お父様 ページ27
舞踏会の2日前、お父様が帰ってきた!
『おかえりなさい!』
「ただいま。元気にしていたか?」
『はい!』
「そうかそうか。ほら、これは土産だ」
そう言ってたくさんの荷物をテーブルに出すお父様。遠出すると毎回毎回いろんなものを買ってくる。全く、こんなにいらないって言ってるのに…

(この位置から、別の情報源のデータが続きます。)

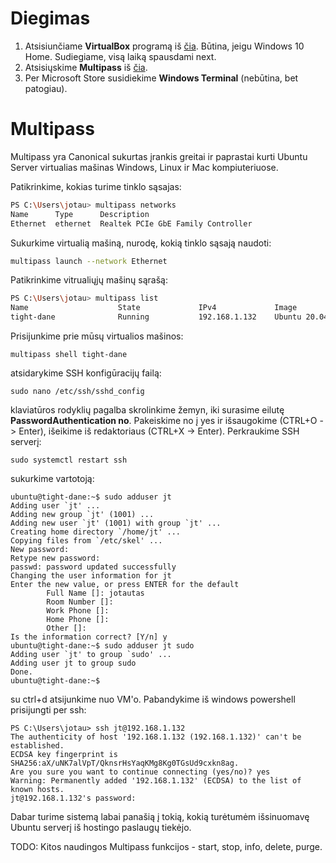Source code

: # Diegimas

1. Atsisiunčiame **VirtualBox** programą iš [čia](https://www.virtualbox.org/wiki/Downloads). Būtina, jeigu Windows 10 Home. Sudiegiame, visą laiką spausdami next.
2. Atsisiųskime **Multipass** iš [čia](https://multipass.run/).
3. Per Microsoft Store susidiekime **Windows Terminal** (nebūtina, bet patogiau).

# Multipass

Multipass yra Canonical sukurtas įrankis greitai ir paprastai kurti Ubuntu Server virtualias mašinas Windows, Linux ir Mac kompiuteriuose. 

Patikrinkime, kokias turime tinklo sąsajas:

```bash
PS C:\Users\jotau> multipass networks
Name      Type      Description
Ethernet  ethernet  Realtek PCIe GbE Family Controller
```

Sukurkime virtualią mašiną, nurodę, kokią tinklo sąsają naudoti:
```bash
multipass launch --network Ethernet
```

Patikrinkime vitrualiųjų mašinų sąrašą:

```bash
PS C:\Users\jotau> multipass list
Name                    State             IPv4             Image
tight-dane              Running           192.168.1.132    Ubuntu 20.04 LTS
```

Prisijunkime prie mūsų virtualios mašinos:

```
multipass shell tight-dane
```

atsidarykime SSH konfigūracijų failą:
```
sudo nano /etc/ssh/sshd_config
```

klaviatūros rodyklių pagalba skrolinkime žemyn, iki surasime eilutę **PasswordAuthentication no**. Pakeiskime no į yes ir išsaugokime (CTRL+O -> Enter), išeikime iš redaktoriaus (CTRL+X -> Enter). Perkraukime SSH serverį:

```
sudo systemctl restart ssh
```

sukurkime vartotoją:

```
ubuntu@tight-dane:~$ sudo adduser jt
Adding user `jt' ...
Adding new group `jt' (1001) ...
Adding new user `jt' (1001) with group `jt' ...
Creating home directory `/home/jt' ...
Copying files from `/etc/skel' ...
New password:
Retype new password:
passwd: password updated successfully
Changing the user information for jt
Enter the new value, or press ENTER for the default
        Full Name []: jotautas
        Room Number []:
        Work Phone []:
        Home Phone []:
        Other []:
Is the information correct? [Y/n] y
ubuntu@tight-dane:~$ sudo adduser jt sudo
Adding user `jt' to group `sudo' ...
Adding user jt to group sudo
Done.
ubuntu@tight-dane:~$
```

su ctrl+d atsijunkime nuo VM'o. Pabandykime iš windows powershell prisijungti per ssh:

```
PS C:\Users\jotau> ssh jt@192.168.1.132
The authenticity of host '192.168.1.132 (192.168.1.132)' can't be established.
ECDSA key fingerprint is SHA256:aX/uNK7alVpT/QknsrHsYaqKMg8Kg0TGsUd9cxkn8ag.
Are you sure you want to continue connecting (yes/no)? yes
Warning: Permanently added '192.168.1.132' (ECDSA) to the list of known hosts.
jt@192.168.1.132's password:
```

Dabar turime sistemą labai panašią į tokią, kokią turėtumėm išsinuomavę Ubuntu serverį iš hostingo paslaugų tiekėjo.

TODO: Kitos naudingos Multipass funkcijos - start, stop, info, delete, purge. 



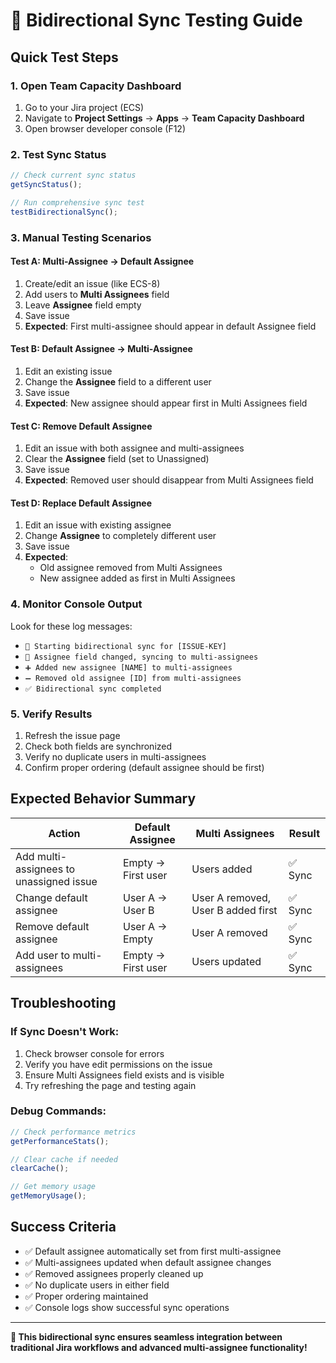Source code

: # 🧪 Bidirectional Sync Testing Guide

## Quick Test Steps

### **1. Open Team Capacity Dashboard**

1. Go to your Jira project (ECS)
2. Navigate to **Project Settings** → **Apps** → **Team Capacity Dashboard**
3. Open browser developer console (F12)

### **2. Test Sync Status**

```javascript
// Check current sync status
getSyncStatus();

// Run comprehensive sync test
testBidirectionalSync();
```

### **3. Manual Testing Scenarios**

#### **Test A: Multi-Assignee → Default Assignee**

1. Create/edit an issue (like ECS-8)
2. Add users to **Multi Assignees** field
3. Leave **Assignee** field empty
4. Save issue
5. **Expected**: First multi-assignee should appear in default Assignee field

#### **Test B: Default Assignee → Multi-Assignee**

1. Edit an existing issue
2. Change the **Assignee** field to a different user
3. Save issue
4. **Expected**: New assignee should appear first in Multi Assignees field

#### **Test C: Remove Default Assignee**

1. Edit an issue with both assignee and multi-assignees
2. Clear the **Assignee** field (set to Unassigned)
3. Save issue
4. **Expected**: Removed user should disappear from Multi Assignees field

#### **Test D: Replace Default Assignee**

1. Edit an issue with existing assignee
2. Change **Assignee** to completely different user
3. Save issue
4. **Expected**:
   - Old assignee removed from Multi Assignees
   - New assignee added as first in Multi Assignees

### **4. Monitor Console Output**

Look for these log messages:

- `🔄 Starting bidirectional sync for [ISSUE-KEY]`
- `📝 Assignee field changed, syncing to multi-assignees`
- `➕ Added new assignee [NAME] to multi-assignees`
- `➖ Removed old assignee [ID] from multi-assignees`
- `✅ Bidirectional sync completed`

### **5. Verify Results**

1. Refresh the issue page
2. Check both fields are synchronized
3. Verify no duplicate users in multi-assignees
4. Confirm proper ordering (default assignee should be first)

## Expected Behavior Summary

| Action                                  | Default Assignee   | Multi Assignees                    | Result  |
| --------------------------------------- | ------------------ | ---------------------------------- | ------- |
| Add multi-assignees to unassigned issue | Empty → First user | Users added                        | ✅ Sync |
| Change default assignee                 | User A → User B    | User A removed, User B added first | ✅ Sync |
| Remove default assignee                 | User A → Empty     | User A removed                     | ✅ Sync |
| Add user to multi-assignees             | Empty → First user | Users updated                      | ✅ Sync |

## Troubleshooting

### **If Sync Doesn't Work:**

1. Check browser console for errors
2. Verify you have edit permissions on the issue
3. Ensure Multi Assignees field exists and is visible
4. Try refreshing the page and testing again

### **Debug Commands:**

```javascript
// Check performance metrics
getPerformanceStats();

// Clear cache if needed
clearCache();

// Get memory usage
getMemoryUsage();
```

## Success Criteria

- ✅ Default assignee automatically set from first multi-assignee
- ✅ Multi-assignees updated when default assignee changes
- ✅ Removed assignees properly cleaned up
- ✅ No duplicate users in either field
- ✅ Proper ordering maintained
- ✅ Console logs show successful sync operations

---

**🎯 This bidirectional sync ensures seamless integration between traditional Jira workflows and advanced multi-assignee functionality!**

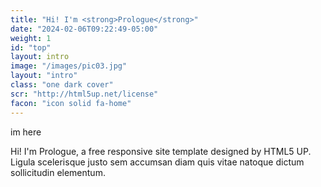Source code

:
 ```yaml
---
title: "Hi! I'm <strong>Prologue</strong>"
date: "2024-02-06T09:22:49-05:00"
weight: 1
id: "top"
layout: intro
image: "/images/pic03.jpg"
layout: "intro"
class: "one dark cover"
scr: "http://html5up.net/license"
facon: "icon solid fa-home"
---
```


im here

Hi! I'm Prologue, a free responsive
site template designed by HTML5 UP.
Ligula scelerisque justo sem accumsan diam quis
vitae natoque dictum sollicitudin elementum.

苦笑しながらも、お父様が私のために選んでくれたことを嬉しく思っていると、治と中也が入ってきた。
「こんにちは、国王様。隣国の太宰です。」
「これは太宰殿、娘が世話になっているようで。………そして、そちらは…」
『お父様、その子は中也です。ほら、前に手紙で書いたでしょう?海で会った人魚の…』
「!…なるほど君か…!」
当たり前だが、中也はお父様と初めて会う。
最初“誰だコイツ”とでも言いたげな目で見ていたが、お父様に握手をされて打ち解けたようだった。
「人魚だったというのは本当か?」
「おう、Aに会うためにここへ来た」
「そうか……年頃の娘だ。…どうか、仲良くしてやって欲しい」
「…あぁ」
『…?お父様、どうしたの?』
心なしか、お父様の表情に影がさした気がする。少し気になって覗き込むと、いつもの優しいお父様の顔に戻っていた。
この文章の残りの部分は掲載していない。